EXERCISE DETAILS: Could you reproduce all of the following entries exactly?

EXERCISE MATERIAL:
----------
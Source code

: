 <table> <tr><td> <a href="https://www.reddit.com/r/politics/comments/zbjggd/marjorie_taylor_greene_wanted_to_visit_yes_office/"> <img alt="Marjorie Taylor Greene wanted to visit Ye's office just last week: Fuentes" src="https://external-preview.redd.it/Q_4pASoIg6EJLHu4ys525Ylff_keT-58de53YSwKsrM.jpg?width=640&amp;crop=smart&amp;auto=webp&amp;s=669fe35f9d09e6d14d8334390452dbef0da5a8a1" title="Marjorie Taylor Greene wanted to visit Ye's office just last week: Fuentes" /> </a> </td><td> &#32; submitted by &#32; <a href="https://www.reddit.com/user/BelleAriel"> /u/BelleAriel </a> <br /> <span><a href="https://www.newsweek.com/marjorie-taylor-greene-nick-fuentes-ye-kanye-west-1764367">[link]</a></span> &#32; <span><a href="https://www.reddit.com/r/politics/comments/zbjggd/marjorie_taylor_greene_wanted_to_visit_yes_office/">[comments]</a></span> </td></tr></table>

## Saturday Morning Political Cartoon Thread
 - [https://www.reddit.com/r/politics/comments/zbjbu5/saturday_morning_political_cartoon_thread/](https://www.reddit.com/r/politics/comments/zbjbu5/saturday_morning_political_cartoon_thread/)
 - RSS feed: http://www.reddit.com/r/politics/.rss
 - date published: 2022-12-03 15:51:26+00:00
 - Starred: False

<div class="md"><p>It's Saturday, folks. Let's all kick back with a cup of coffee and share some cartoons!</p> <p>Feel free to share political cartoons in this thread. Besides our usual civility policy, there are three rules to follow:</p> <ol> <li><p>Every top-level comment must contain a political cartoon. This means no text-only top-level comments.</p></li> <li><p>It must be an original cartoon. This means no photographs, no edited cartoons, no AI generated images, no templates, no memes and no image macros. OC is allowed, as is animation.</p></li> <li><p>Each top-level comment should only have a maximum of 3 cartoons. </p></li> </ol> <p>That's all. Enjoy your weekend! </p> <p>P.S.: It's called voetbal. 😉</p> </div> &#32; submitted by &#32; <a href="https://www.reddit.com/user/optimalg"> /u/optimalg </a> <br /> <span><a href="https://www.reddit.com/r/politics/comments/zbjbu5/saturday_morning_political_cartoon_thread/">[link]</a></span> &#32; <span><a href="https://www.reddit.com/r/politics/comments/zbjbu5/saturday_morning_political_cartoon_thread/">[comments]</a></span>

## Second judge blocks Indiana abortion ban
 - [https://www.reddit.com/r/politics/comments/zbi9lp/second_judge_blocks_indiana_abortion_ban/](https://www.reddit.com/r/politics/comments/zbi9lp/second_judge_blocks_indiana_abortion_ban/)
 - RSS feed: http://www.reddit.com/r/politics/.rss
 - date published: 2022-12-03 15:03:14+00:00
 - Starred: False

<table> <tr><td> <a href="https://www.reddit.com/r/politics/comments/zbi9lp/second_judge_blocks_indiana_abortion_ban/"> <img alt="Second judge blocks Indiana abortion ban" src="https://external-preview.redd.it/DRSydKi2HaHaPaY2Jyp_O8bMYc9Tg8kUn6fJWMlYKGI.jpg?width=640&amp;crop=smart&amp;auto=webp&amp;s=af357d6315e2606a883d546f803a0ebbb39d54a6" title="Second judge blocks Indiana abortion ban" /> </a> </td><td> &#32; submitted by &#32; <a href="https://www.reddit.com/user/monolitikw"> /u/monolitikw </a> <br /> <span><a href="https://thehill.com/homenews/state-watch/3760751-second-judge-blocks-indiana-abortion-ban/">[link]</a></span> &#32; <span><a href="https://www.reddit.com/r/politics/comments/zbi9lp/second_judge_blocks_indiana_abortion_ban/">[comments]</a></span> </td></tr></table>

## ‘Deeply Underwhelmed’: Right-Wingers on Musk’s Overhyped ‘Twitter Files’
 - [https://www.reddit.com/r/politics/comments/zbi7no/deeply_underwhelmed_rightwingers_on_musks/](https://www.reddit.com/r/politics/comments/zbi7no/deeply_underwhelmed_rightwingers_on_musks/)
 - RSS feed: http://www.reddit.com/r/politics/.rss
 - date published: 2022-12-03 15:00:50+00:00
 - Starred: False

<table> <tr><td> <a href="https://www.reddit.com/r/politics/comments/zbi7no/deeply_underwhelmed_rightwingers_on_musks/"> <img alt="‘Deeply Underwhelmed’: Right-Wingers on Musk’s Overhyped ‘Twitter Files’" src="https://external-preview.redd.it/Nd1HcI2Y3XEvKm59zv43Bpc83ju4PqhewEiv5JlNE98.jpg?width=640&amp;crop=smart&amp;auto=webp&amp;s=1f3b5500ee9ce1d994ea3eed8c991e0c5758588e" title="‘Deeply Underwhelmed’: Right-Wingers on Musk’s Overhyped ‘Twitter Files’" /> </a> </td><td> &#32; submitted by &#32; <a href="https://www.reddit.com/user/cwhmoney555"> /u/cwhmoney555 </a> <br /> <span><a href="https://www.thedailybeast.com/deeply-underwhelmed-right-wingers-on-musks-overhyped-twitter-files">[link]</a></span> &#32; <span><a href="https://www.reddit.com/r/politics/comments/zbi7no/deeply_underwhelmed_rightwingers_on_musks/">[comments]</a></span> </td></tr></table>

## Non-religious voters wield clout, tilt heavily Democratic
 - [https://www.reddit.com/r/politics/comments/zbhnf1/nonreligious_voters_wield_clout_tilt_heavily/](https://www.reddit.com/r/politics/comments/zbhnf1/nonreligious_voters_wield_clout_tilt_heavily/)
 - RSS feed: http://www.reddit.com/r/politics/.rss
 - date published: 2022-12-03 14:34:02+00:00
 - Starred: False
----------
RESPONSE:
Source code

: <table> <tr><td> <a href="https://www.reddit.com/r/politics/comments/zbjggd/marjorie_taylor_greene_wanted_to_visit_yes_office/"> <img alt="Marjorie Taylor Greene wanted to visit Ye's office just last week: Fuentes" src="https://external-preview.redd.it/Q_4pASoIg6EJLHu4ys525Ylff_keT-58de53YSwKsrM.jpg?width=640&amp;crop=smart&amp;auto=webp&amp;s=669fe35f9d09e6d14d8334390452dbef0da5a8a1" title="Marjorie Taylor Greene wanted to visit Ye's office just last week: Fuentes" /> </a> </td><td> &#32; submitted by &#32; <a href="https://www.reddit.com/user/BelleAriel"> /u/BelleAriel </a> <br /> <span><a href="https://www.newsweek.com/marjorie-taylor-greene-nick-fuentes-ye-kanye-west-1764367">[link]</a></span> &#32; <span><a href="https://www.reddit.com/r/politics/comments/zbjggd/marjorie_taylor_greene_wanted_to_visit_yes_office/">[comments]</a></span> </td></tr></table>

## Saturday Morning Political Cartoon Thread
 - [https://www.reddit.com/r/politics/comments/zbjbu5/saturday_morning_political_cartoon_thread/](https://www.reddit.com/r/politics/comments/zbjbu5/saturday_morning_political_cartoon_thread/)
 - RSS feed: http://www.reddit.com/r/politics/.rss
 - date published: 2022-12-03 15:51:26+00:00
 - Starred: False

<div class="md"><p>It's Saturday, folks. Let's all kick back with a cup of coffee and share some cartoons!</p> <p>Feel free to share political cartoons in this thread. Besides our usual civility policy, there are three rules to follow:</p> <ol> <li><p>Every top-level comment must contain a political cartoon. This means no text-only top-level comments.</p></li> <li><p>It must be an original cartoon. This means no photographs, no edited cartoons, no AI generated images, no templates, no memes and no image macros. OC is allowed, as is animation.</p></li> <li><p>Each top-level comment should only have a maximum of 3 cartoons. </p></li> </ol> <p>That's all. Enjoy your weekend! </p> <p>P.S.: It's called voetbal. 😉</p> </div> &#32; submitted by &#32; <a href="https://www.reddit.com/user/optimalg"> /u/optimalg </a> <br /> <span><a href="https://www.reddit.com/r/politics/comments/zbjbu5/saturday_morning_political_cartoon_thread/">[link]</a></span> &#32; <span><a href="https://www.reddit.com/r/politics/comments/zbjbu5/saturday_morning_political_cartoon_thread/">[comments]</a></span>

## Second judge blocks Indiana abortion ban
 - [https://www.reddit.com/r/politics/comments/zbi9lp/second_judge_blocks_indiana_abortion_ban/](https://www.reddit.com/r/politics/comments/zbi9lp/second_judge_blocks_indiana_abortion_ban/)
 - RSS feed: http://www.reddit.com/r/politics/.rss
 - date published: 2022-12-03 15:03:14+00:00
 - Starred: False

<table> <tr><td> <a href="https://www.reddit.com/r/politics/comments/zbi9lp/second_judge_blocks_indiana_abortion_ban/"> <img alt="Second judge blocks Indiana abortion ban" src="https://external-preview.redd.it/DRSydKi2HaHaPaY2Jyp_O8bMYc9Tg8kUn6fJWMlYKGI.jpg?width=640&amp;crop=smart&amp;auto=webp&amp;s=af357d6315e2606a883d546f803a0ebbb39d54a6" title="Second judge blocks Indiana abortion ban" /> </a> </td><td> &#32; submitted by &#32; <a href="https://www.reddit.com/user/monolitikw"> /u/monolitikw </a> <br /> <span><a href="https://thehill.com/homenews/state-watch/3760751-second-judge-blocks-indiana-abortion-ban/">[link]</a></span> &#32; <span><a href="https://www.reddit.com/r/politics/comments/zbi9lp/second_judge_blocks_indiana_abortion_ban/">[comments]</a></span> </td></tr></table>

## ‘Deeply Underwhelmed’: Right-Wingers on Musk’s Overhyped ‘Twitter Files’
 - [https://www.reddit.com/r/politics/comments/zbi7no/deeply_underwhelmed_rightwingers_on_musks/](https://www.reddit.com/r/politics/comments/zbi7no/deeply_underwhelmed_rightwingers_on_musks/)
 - RSS feed: http://www.reddit.com/r/politics/.rss
 - date published: 2022-12-03 15:00:50+00:00
 - Starred: False

<table> <tr><td> <a href="https://www.reddit.com/r/politics/comments/zbi7no/deeply_underwhelmed_rightwingers_on_musks/"> <img alt="‘Deeply Underwhelmed’: Right-Wingers on Musk’s Overhyped ‘Twitter Files’" src="https://external-preview.redd.it/Nd1HcI2Y3XEvKm59zv43Bpc83ju4PqhewEiv5JlNE98.jpg?width=640&amp;crop=smart&amp;auto=webp&amp;s=1f3b5500ee9ce1d994ea3eed8c991e0c5758588e" title="‘Deeply Underwhelmed’: Right-Wingers on Musk’s Overhyped ‘Twitter Files’" /> </a> </td><td> &#32; submitted by &#32; <a href="https://www.reddit.com/user/cwhmoney555"> /u/cwhmoney555 </a> <br /> <span><a href="https://www.thedailybeast.com/deeply-underwhelmed-right-wingers-on-musks-overhyped-twitter-files">[link]</a></span> &#32; <span><a href="https://www.reddit.com/r/politics/comments/zbi7no/deeply_underwhelmed_rightwingers_on_musks/">[comments]</a></span> </td></tr></table>

## Non-religious voters wield clout, tilt heavily Democratic
 - [https://www.reddit.com/r/politics/comments/zbhnf1/nonreligious_voters_wield_clout_tilt_heavily/](https://www.reddit.com/r/politics/comments/zbhnf1/nonreligious_voters_wield_clout_tilt_heavily/)
 - RSS feed: http://www.reddit.com/r/politics/.rss
 - date published: 2022-12-03 14:34:02+00:00
 - Starred: False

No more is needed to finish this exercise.